YOUR OBJECTIVE: Among the records below, determine how many lines have the word "twenty" in them; output only the number.

THE DATA:
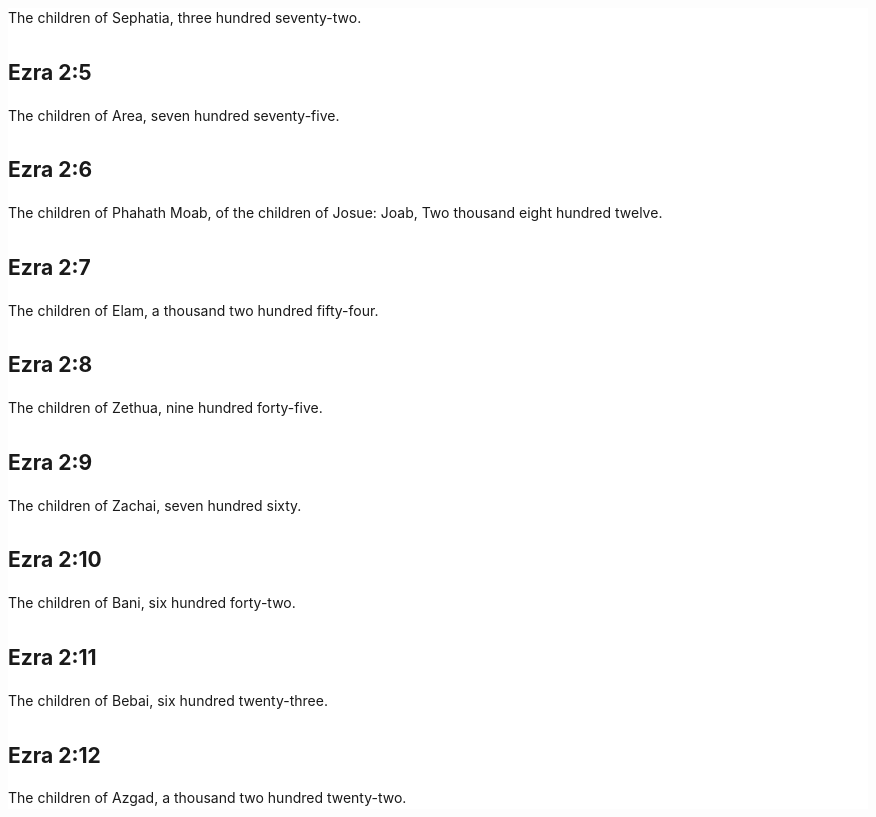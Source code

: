 The children of Sephatia, three hundred seventy-two.


<a id="org501b7ac"></a>

## Ezra 2:5

The children of Area, seven hundred seventy-five.


<a id="orgf6fce99"></a>

## Ezra 2:6

The children of Phahath Moab, of the children of Josue: Joab, Two thousand eight hundred twelve.


<a id="orgf7e5f7f"></a>

## Ezra 2:7

The children of Elam, a thousand two hundred fifty-four.


<a id="org4939f0f"></a>

## Ezra 2:8

The children of Zethua, nine hundred forty-five.


<a id="orgb20378e"></a>

## Ezra 2:9

The children of Zachai, seven hundred sixty.


<a id="org5bc1739"></a>

## Ezra 2:10

The children of Bani, six hundred forty-two.


<a id="org07a8571"></a>

## Ezra 2:11

The children of Bebai, six hundred twenty-three.


<a id="org07ff7b9"></a>

## Ezra 2:12

The children of Azgad, a thousand two hundred twenty-two.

SOLUTION: 2